ACTIVITY:
Without dropping or altering a single word, give the listing again.

* * * *

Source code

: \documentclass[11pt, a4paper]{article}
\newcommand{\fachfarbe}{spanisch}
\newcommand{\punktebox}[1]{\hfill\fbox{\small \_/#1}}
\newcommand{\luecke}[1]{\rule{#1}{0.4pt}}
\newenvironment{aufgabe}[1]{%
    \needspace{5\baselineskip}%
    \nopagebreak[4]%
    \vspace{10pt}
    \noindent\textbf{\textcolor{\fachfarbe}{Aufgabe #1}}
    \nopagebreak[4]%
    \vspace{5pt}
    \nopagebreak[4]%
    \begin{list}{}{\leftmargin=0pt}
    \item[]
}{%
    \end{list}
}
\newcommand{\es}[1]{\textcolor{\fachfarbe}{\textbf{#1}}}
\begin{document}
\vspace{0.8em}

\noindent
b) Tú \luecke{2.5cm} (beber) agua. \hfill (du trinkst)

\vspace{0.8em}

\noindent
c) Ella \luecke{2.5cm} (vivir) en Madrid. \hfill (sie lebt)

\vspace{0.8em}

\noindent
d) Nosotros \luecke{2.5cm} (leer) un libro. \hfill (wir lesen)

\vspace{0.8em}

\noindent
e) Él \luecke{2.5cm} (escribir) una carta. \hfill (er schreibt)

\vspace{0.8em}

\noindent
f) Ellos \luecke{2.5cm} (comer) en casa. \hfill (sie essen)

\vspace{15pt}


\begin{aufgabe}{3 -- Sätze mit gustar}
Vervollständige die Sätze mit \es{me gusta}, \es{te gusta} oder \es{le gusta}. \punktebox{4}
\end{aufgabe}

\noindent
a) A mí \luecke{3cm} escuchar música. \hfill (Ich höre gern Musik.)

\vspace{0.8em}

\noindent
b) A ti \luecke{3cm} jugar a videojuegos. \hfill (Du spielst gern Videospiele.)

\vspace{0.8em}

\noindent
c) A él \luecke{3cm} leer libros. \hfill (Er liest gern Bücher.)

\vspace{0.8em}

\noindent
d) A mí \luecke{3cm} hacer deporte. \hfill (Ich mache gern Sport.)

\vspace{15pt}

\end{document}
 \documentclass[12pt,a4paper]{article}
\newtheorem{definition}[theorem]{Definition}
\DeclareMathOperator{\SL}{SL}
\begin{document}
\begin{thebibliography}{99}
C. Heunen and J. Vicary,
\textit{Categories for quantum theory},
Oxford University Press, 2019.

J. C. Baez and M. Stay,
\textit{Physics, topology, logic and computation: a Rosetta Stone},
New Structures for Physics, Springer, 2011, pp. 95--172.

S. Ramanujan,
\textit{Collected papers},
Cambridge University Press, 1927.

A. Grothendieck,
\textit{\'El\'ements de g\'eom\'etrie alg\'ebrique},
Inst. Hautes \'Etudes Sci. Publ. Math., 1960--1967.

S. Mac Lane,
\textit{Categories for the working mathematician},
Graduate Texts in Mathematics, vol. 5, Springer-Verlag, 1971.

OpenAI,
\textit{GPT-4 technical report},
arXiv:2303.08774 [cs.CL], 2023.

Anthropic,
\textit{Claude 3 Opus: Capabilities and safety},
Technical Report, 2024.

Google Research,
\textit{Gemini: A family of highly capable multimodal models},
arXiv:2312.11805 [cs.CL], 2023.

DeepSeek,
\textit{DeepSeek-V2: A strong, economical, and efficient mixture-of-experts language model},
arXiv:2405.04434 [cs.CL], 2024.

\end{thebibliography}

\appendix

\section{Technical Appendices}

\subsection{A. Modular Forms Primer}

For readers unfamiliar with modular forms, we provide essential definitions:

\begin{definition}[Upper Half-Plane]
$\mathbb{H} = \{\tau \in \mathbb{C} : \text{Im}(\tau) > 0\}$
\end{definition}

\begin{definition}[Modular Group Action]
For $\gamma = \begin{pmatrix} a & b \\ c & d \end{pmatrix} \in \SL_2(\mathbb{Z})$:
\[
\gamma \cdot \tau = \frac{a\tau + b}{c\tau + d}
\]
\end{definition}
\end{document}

* * * *

TASK RESULT:
Source code

: \documentclass[11pt, a4paper]{article}
\newcommand{\fachfarbe}{spanisch}
\newcommand{\punktebox}[1]{\hfill\fbox{\small \_/#1}}
\newcommand{\luecke}[1]{\rule{#1}{0.4pt}}
\newenvironment{aufgabe}[1]{%
    \needspace{5\baselineskip}%
    \nopagebreak[4]%
    \vspace{10pt}
    \noindent\textbf{\textcolor{\fachfarbe}{Aufgabe #1}}
    \nopagebreak[4]%
    \vspace{5pt}
    \nopagebreak[4]%
    \begin{list}{}{\leftmargin=0pt}
    \item[]
}{%
    \end{list}
}
\newcommand{\es}[1]{\textcolor{\fachfarbe}{\textbf{#1}}}
\begin{document}
\vspace{0.8em}

\noindent
b) Tú \luecke{2.5cm} (beber) agua. \hfill (du trinkst)

\vspace{0.8em}

\noindent
c) Ella \luecke{2.5cm} (vivir) en Madrid. \hfill (sie lebt)

\vspace{0.8em}

\noindent
d) Nosotros \luecke{2.5cm} (leer) un libro. \hfill (wir lesen)

\vspace{0.8em}

\noindent
e) Él \luecke{2.5cm} (escribir) una carta. \hfill (er schreibt)

\vspace{0.8em}

\noindent
f) Ellos \luecke{2.5cm} (comer) en casa. \hfill (sie essen)

\vspace{15pt}


\begin{aufgabe}{3 -- Sätze mit gustar}
Vervollständige die Sätze mit \es{me gusta}, \es{te gusta} oder \es{le gusta}. \punktebox{4}
\end{aufgabe}

\noindent
a) A mí \luecke{3cm} escuchar música. \hfill (Ich höre gern Musik.)

\vspace{0.8em}

\noindent
b) A ti \luecke{3cm} jugar a videojuegos. \hfill (Du spielst gern Videospiele.)

\vspace{0.8em}

\noindent
c) A él \luecke{3cm} leer libros. \hfill (Er liest gern Bücher.)

\vspace{0.8em}

\noindent
d) A mí \luecke{3cm} hacer deporte. \hfill (Ich mache gern Sport.)

\vspace{15pt}

\end{document}
 \documentclass[12pt,a4paper]{article}
\newtheorem{definition}[theorem]{Definition}
\DeclareMathOperator{\SL}{SL}
\begin{document}
\begin{thebibliography}{99}
C. Heunen and J. Vicary,
\textit{Categories for quantum theory},
Oxford University Press, 2019.

J. C. Baez and M. Stay,
\textit{Physics, topology, logic and computation: a Rosetta Stone},
New Structures for Physics, Springer, 2011, pp. 95--172.

S. Ramanujan,
\textit{Collected papers},
Cambridge University Press, 1927.

A. Grothendieck,
\textit{\'El\'ements de g\'eom\'etrie alg\'ebrique},
Inst. Hautes \'Etudes Sci. Publ. Math., 1960--1967.

S. Mac Lane,
\textit{Categories for the working mathematician},
Graduate Texts in Mathematics, vol. 5, Springer-Verlag, 1971.

OpenAI,
\textit{GPT-4 technical report},
arXiv:2303.08774 [cs.CL], 2023.

Anthropic,
\textit{Claude 3 Opus: Capabilities and safety},
Technical Report, 2024.

Google Research,
\textit{Gemini: A family of highly capable multimodal models},
arXiv:2312.11805 [cs.CL], 2023.

DeepSeek,
\textit{DeepSeek-V2: A strong, economical, and efficient mixture-of-experts language model},
arXiv:2405.04434 [cs.CL], 2024.

\end{thebibliography}

\appendix

\section{Technical Appendices}

\subsection{A. Modular Forms Primer}

For readers unfamiliar with modular forms, we provide essential definitions:

\begin{definition}[Upper Half-Plane]
$\mathbb{H} = \{\tau \in \mathbb{C} : \text{Im}(\tau) > 0\}$
\end{definition}

\begin{definition}[Modular Group Action]
For $\gamma = \begin{pmatrix} a & b \\ c & d \end{pmatrix} \in \SL_2(\mathbb{Z})$:
\[
\gamma \cdot \tau = \frac{a\tau + b}{c\tau + d}
\]
\end{definition}
\end{document}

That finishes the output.